Panethnic groups in the Okanagan–Similkameen Regional District (2001−2021)
| Panethnic group | 2021 |  | 2016 |  | 2011 |  | 2006 |  | 2001 |  |
| Pop. | % | Pop. | % | Pop. | % | Pop. | % | Pop. | % |
| European | 73,430 | 83.76% | 68,860 | 85.6% | 69,095 | 88.14% | 70,640 | 90.02% | 69,205 | 91.08% |
| Indigenous | 6,640 | 7.57% | 6,145 | 7.64% | 4,910 | 6.26% | 3,380 | 4.31% | 2,865 | 3.77% |
| South Asian | 3,445 | 3.93% | 2,950 | 3.67% | 2,630 | 3.35% | 2,805 | 3.57% | 2,030 | 2.67% |
| East Asian | 1,315 | 1.5% | 940 | 1.17% | 655 | 0.84% | 780 | 0.99% | 940 | 1.24% |
| Southeast Asian | 1,205 | 1.37% | 735 | 0.91% | 510 | 0.65% | 415 | 0.53% | 380 | 0.5% |
| Latin American | 590 | 0.67% | 270 | 0.34% | 160 | 0.2% | 130 | 0.17% | 365 | 0.48% |
| African | 555 | 0.63% | 240 | 0.3% | 230 | 0.29% | 125 | 0.16% | 165 | 0.22% |
| Middle Eastern | 185 | 0.21% | 115 | 0.14% | 75 | 0.1% | 30 | 0.04% | 30 | 0.04% |
| Other | 305 | 0.35% | 195 | 0.24% | 125 | 0.16% | 160 | 0.2% | 10 | 0.01% |
| Total responses | 87,665 | 97.21% | 80,445 | 96.9% | 78,395 | 97.09% | 78,475 | 98.74% | 75,985 | 99.15% |
| Total population | 90,178 | 100% | 83,022 | 100% | 80,742 | 100% | 79,475 | 100% | 76,635 | 100% |

- Note: Totals greater than 100% due to multiple origin responses.

=== Language ===
According to the 2011 Census, 84.43% of Okanagan-Similkameen's population have English as mother tongue; German is the mother tongue of 2.99% of the population, followed by Punjabi (2.86%), French (1.90%), Portuguese (1.06%), Dutch (0.80%), Ukrainian (0.42%), Hungarian (0.41%), Spanish (0.41%), and Italian (0.39%).
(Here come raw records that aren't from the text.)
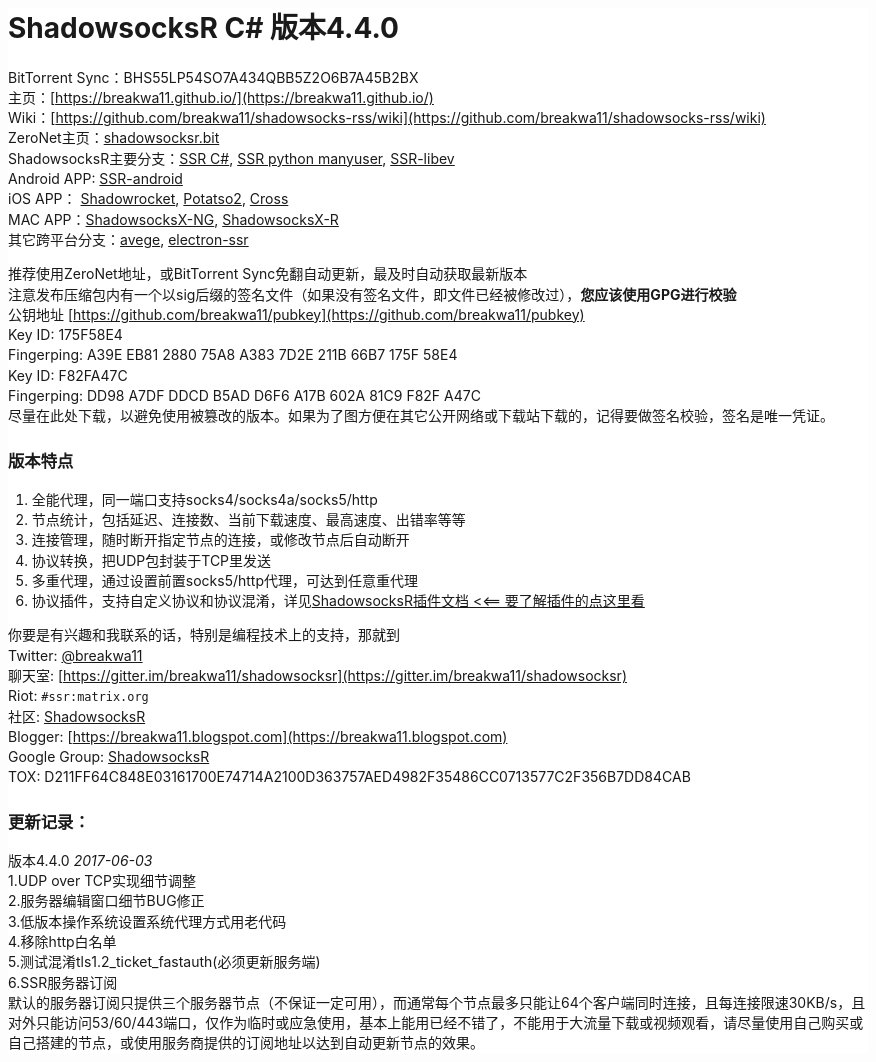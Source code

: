 # ShadowsocksR C# 版本4.4.0 #

BitTorrent Sync：BHS55LP54SO7A434QBB5Z2O6B7A45B2BX  
主页：[https://breakwa11.github.io/](https://breakwa11.github.io/)  
Wiki：[https://github.com/breakwa11/shadowsocks-rss/wiki](https://github.com/breakwa11/shadowsocks-rss/wiki)  
ZeroNet主页：[shadowsocksr.bit](http://127.0.0.1:43110/shadowsocksr.bit)  
ShadowsocksR主要分支：[SSR C#](https://github.com/shadowsocksr/shadowsocksr-csharp), [SSR python manyuser](https://github.com/shadowsocksr/shadowsocksr/tree/manyuser), [SSR-libev](https://github.com/shadowsocksr/shadowsocksr-libev)  
Android APP: [SSR-android](https://github.com/shadowsocksr/shadowsocksr-android/releases)  
iOS APP： [Shadowrocket](https://itunes.apple.com/us/app/shadowrocket/id932747118), [Potatso2](https://download.potatso.com), [Cross](https://itunes.apple.com/cn/app/cross-shadowsocks-proxy-client/id1194595243)  
MAC APP：[ShadowsocksX-NG](https://github.com/qinyuhang/ShadowsocksX-NG/releases), [ShadowsocksX-R](https://github.com/yichengchen/ShadowsocksX-R/releases)  
其它跨平台分支：[avege](https://github.com/avege/avege), [electron-ssr](https://github.com/erguotou520/electron-ssr)  

推荐使用ZeroNet地址，或BitTorrent Sync免翻自动更新，最及时自动获取最新版本  
注意发布压缩包内有一个以sig后缀的签名文件（如果没有签名文件，即文件已经被修改过），**您应该使用GPG进行校验**  
公钥地址 [https://github.com/breakwa11/pubkey](https://github.com/breakwa11/pubkey)  
Key ID: 175F58E4  
Fingerping: A39E EB81 2880 75A8 A383  7D2E 211B 66B7 175F 58E4  
Key ID: F82FA47C  
Fingerping: DD98 A7DF DDCD B5AD D6F6  A17B 602A 81C9 F82F A47C  
尽量在此处下载，以避免使用被篡改的版本。如果为了图方便在其它公开网络或下载站下载的，记得要做签名校验，签名是唯一凭证。

### 版本特点 ###
1. 全能代理，同一端口支持socks4/socks4a/socks5/http
2. 节点统计，包括延迟、连接数、当前下载速度、最高速度、出错率等等
3. 连接管理，随时断开指定节点的连接，或修改节点后自动断开
4. 协议转换，把UDP包封装于TCP里发送
5. 多重代理，通过设置前置socks5/http代理，可达到任意重代理
6. 协议插件，支持自定义协议和协议混淆，详见[ShadowsocksR插件文档 <<== 要了解插件的点这里看](https://github.com/breakwa11/shadowsocks-rss/blob/master/ssr.md)

你要是有兴趣和我联系的话，特别是编程技术上的支持，那就到  
Twitter: [@breakwa11](https://twitter.com/breakwa11)  
聊天室: [https://gitter.im/breakwa11/shadowsocksr](https://gitter.im/breakwa11/shadowsocksr)  
Riot: `#ssr:matrix.org`  
社区: [ShadowsocksR](https://plus.google.com/communities/117390969460066916686)  
Blogger: [https://breakwa11.blogspot.com](https://breakwa11.blogspot.com)  
Google Group: [ShadowsocksR](https://groups.google.com/forum/#!forum/shadowsocksr)  
TOX: D211FF64C848E03161700E74714A2100D363757AED4982F35486CC0713577C2F356B7DD84CAB  

### 更新记录： ###
版本4.4.0 *2017-06-03*  
1.UDP over TCP实现细节调整  
2.服务器编辑窗口细节BUG修正  
3.低版本操作系统设置系统代理方式用老代码  
4.移除http白名单  
5.测试混淆tls1.2\_ticket\_fastauth(必须更新服务端)  
6.SSR服务器订阅  
默认的服务器订阅只提供三个服务器节点（不保证一定可用），而通常每个节点最多只能让64个客户端同时连接，且每连接限速30KB/s，且对外只能访问53/60/443端口，仅作为临时或应急使用，基本上能用已经不错了，不能用于大流量下载或视频观看，请尽量使用自己购买或自己搭建的节点，或使用服务商提供的订阅地址以达到自动更新节点的效果。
| Mother tongue | Population | Percentage |
|---|---|---|
| English | 67,360 | 84.43% |
| German | 2,385 | 2.99% |
| Punjabi | 2,280 | 2.86% |
| French | 1,515 | 1.90% |
| Portuguese | 845 | 1.06% |
| Dutch | 640 | 0.80% |
| Ukrainian | 335 | 0.42% |
| Hungarian | 330 | 0.41% |
| Spanish | 330 | 0.41% |
| Italian | 310 | 0.39% |

== Electoral areas ==

- Okanagan-Similkameen A
 Rural areas surrounding Osoyoos, including Anarchist Mountain to the east between Rock Creek and Osoyoos.
 Population: 2,139

- Okanagan-Similkameen B
 The valley of the Similkameen River from Cawston downstream to Chopaka, at the US border.
 Population: 1,151

- Okanagan-Similkameen C
 Rural areas surrounding Oliver.
 Population: 3,986

- Okanagan-Similkameen D
 Rural areas and unincorporated communities southeast of Penticton, including Okanagan Falls.
 Population: 4,016

- Okanagan-Similkameen E
 Rural areas and unincorporated settlements to the northeast of Penticton including Naramata.
 Population: 2,015

- Okanagan-Similkameen F
 Rural areas west of Summerland and northwest of Penticton.
 Population: 2,092

- Okanagan-Similkameen G
 Rural areas of the middle Similkameen Valley surrounding Keremeos, including Hedley.
 Population: 2,298

- Okanagan-Similkameen H
 Rural areas and unincorporated communities in the upper Similkameen Valley, including Tulameen and Coalmont.
 Population: 2,232

- Okanagan-Similkameen I
 Rural areas southwest of Penticton, including Kaleden and Apex.